- [What is required] Exact copy, no pictures: return all the records as they stand.

Collected data
★ ★ ★ ★ ★ ★ ★
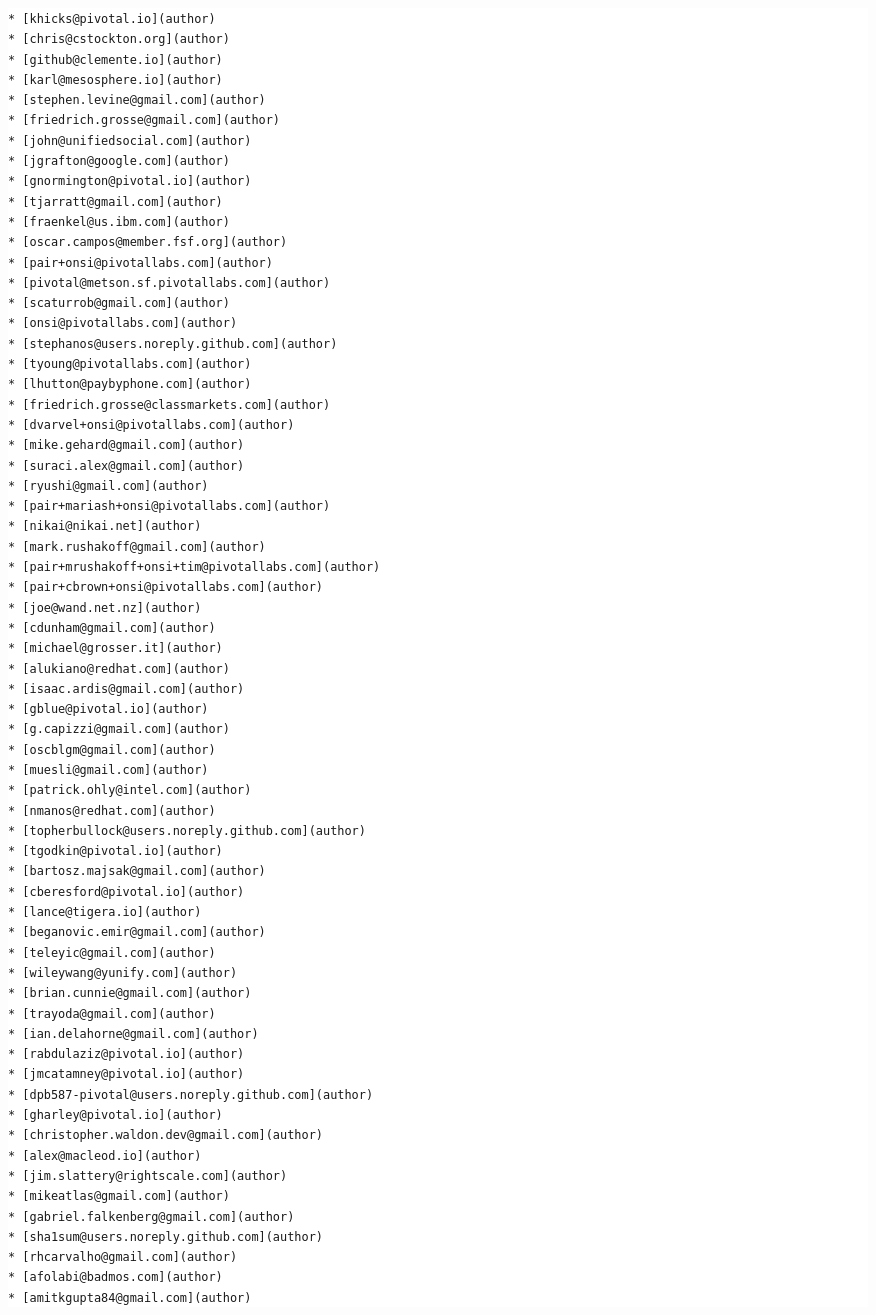     * [khicks@pivotal.io](author)
    * [chris@cstockton.org](author)
    * [github@clemente.io](author)
    * [karl@mesosphere.io](author)
    * [stephen.levine@gmail.com](author)
    * [friedrich.grosse@gmail.com](author)
    * [john@unifiedsocial.com](author)
    * [jgrafton@google.com](author)
    * [gnormington@pivotal.io](author)
    * [tjarratt@gmail.com](author)
    * [fraenkel@us.ibm.com](author)
    * [oscar.campos@member.fsf.org](author)
    * [pair+onsi@pivotallabs.com](author)
    * [pivotal@metson.sf.pivotallabs.com](author)
    * [scaturrob@gmail.com](author)
    * [onsi@pivotallabs.com](author)
    * [stephanos@users.noreply.github.com](author)
    * [tyoung@pivotallabs.com](author)
    * [lhutton@paybyphone.com](author)
    * [friedrich.grosse@classmarkets.com](author)
    * [dvarvel+onsi@pivotallabs.com](author)
    * [mike.gehard@gmail.com](author)
    * [suraci.alex@gmail.com](author)
    * [ryushi@gmail.com](author)
    * [pair+mariash+onsi@pivotallabs.com](author)
    * [nikai@nikai.net](author)
    * [mark.rushakoff@gmail.com](author)
    * [pair+mrushakoff+onsi+tim@pivotallabs.com](author)
    * [pair+cbrown+onsi@pivotallabs.com](author)
    * [joe@wand.net.nz](author)
    * [cdunham@gmail.com](author)
    * [michael@grosser.it](author)
    * [alukiano@redhat.com](author)
    * [isaac.ardis@gmail.com](author)
    * [gblue@pivotal.io](author)
    * [g.capizzi@gmail.com](author)
    * [oscblgm@gmail.com](author)
    * [muesli@gmail.com](author)
    * [patrick.ohly@intel.com](author)
    * [nmanos@redhat.com](author)
    * [topherbullock@users.noreply.github.com](author)
    * [tgodkin@pivotal.io](author)
    * [bartosz.majsak@gmail.com](author)
    * [cberesford@pivotal.io](author)
    * [lance@tigera.io](author)
    * [beganovic.emir@gmail.com](author)
    * [teleyic@gmail.com](author)
    * [wileywang@yunify.com](author)
    * [brian.cunnie@gmail.com](author)
    * [trayoda@gmail.com](author)
    * [ian.delahorne@gmail.com](author)
    * [rabdulaziz@pivotal.io](author)
    * [jmcatamney@pivotal.io](author)
    * [dpb587-pivotal@users.noreply.github.com](author)
    * [gharley@pivotal.io](author)
    * [christopher.waldon.dev@gmail.com](author)
    * [alex@macleod.io](author)
    * [jim.slattery@rightscale.com](author)
    * [mikeatlas@gmail.com](author)
    * [gabriel.falkenberg@gmail.com](author)
    * [sha1sum@users.noreply.github.com](author)
    * [rhcarvalho@gmail.com](author)
    * [afolabi@badmos.com](author)
    * [amitkgupta84@gmail.com](author)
★ ★ ★ ★ ★ ★ ★
- [Output for this task]
     * [khicks@pivotal.io](author)
    * [chris@cstockton.org](author)
    * [github@clemente.io](author)
    * [karl@mesosphere.io](author)
    * [stephen.levine@gmail.com](author)
    * [friedrich.grosse@gmail.com](author)
    * [john@unifiedsocial.com](author)
    * [jgrafton@google.com](author)
    * [gnormington@pivotal.io](author)
    * [tjarratt@gmail.com](author)
    * [fraenkel@us.ibm.com](author)
    * [oscar.campos@member.fsf.org](author)
    * [pair+onsi@pivotallabs.com](author)
    * [pivotal@metson.sf.pivotallabs.com](author)
    * [scaturrob@gmail.com](author)
    * [onsi@pivotallabs.com](author)
    * [stephanos@users.noreply.github.com](author)
    * [tyoung@pivotallabs.com](author)
    * [lhutton@paybyphone.com](author)
    * [friedrich.grosse@classmarkets.com](author)
    * [dvarvel+onsi@pivotallabs.com](author)
    * [mike.gehard@gmail.com](author)
    * [suraci.alex@gmail.com](author)
    * [ryushi@gmail.com](author)
    * [pair+mariash+onsi@pivotallabs.com](author)
    * [nikai@nikai.net](author)
    * [mark.rushakoff@gmail.com](author)
    * [pair+mrushakoff+onsi+tim@pivotallabs.com](author)
    * [pair+cbrown+onsi@pivotallabs.com](author)
    * [joe@wand.net.nz](author)
    * [cdunham@gmail.com](author)
    * [michael@grosser.it](author)
    * [alukiano@redhat.com](author)
    * [isaac.ardis@gmail.com](author)
    * [gblue@pivotal.io](author)
    * [g.capizzi@gmail.com](author)
    * [oscblgm@gmail.com](author)
    * [muesli@gmail.com](author)
    * [patrick.ohly@intel.com](author)
    * [nmanos@redhat.com](author)
    * [topherbullock@users.noreply.github.com](author)
    * [tgodkin@pivotal.io](author)
    * [bartosz.majsak@gmail.com](author)
    * [cberesford@pivotal.io](author)
    * [lance@tigera.io](author)
    * [beganovic.emir@gmail.com](author)
    * [teleyic@gmail.com](author)
    * [wileywang@yunify.com](author)
    * [brian.cunnie@gmail.com](author)
    * [trayoda@gmail.com](author)
    * [ian.delahorne@gmail.com](author)
    * [rabdulaziz@pivotal.io](author)
    * [jmcatamney@pivotal.io](author)
    * [dpb587-pivotal@users.noreply.github.com](author)
    * [gharley@pivotal.io](author)
    * [christopher.waldon.dev@gmail.com](author)
    * [alex@macleod.io](author)
    * [jim.slattery@rightscale.com](author)
    * [mikeatlas@gmail.com](author)
    * [gabriel.falkenberg@gmail.com](author)
    * [sha1sum@users.noreply.github.com](author)
    * [rhcarvalho@gmail.com](author)
    * [afolabi@badmos.com](author)
    * [amitkgupta84@gmail.com](author)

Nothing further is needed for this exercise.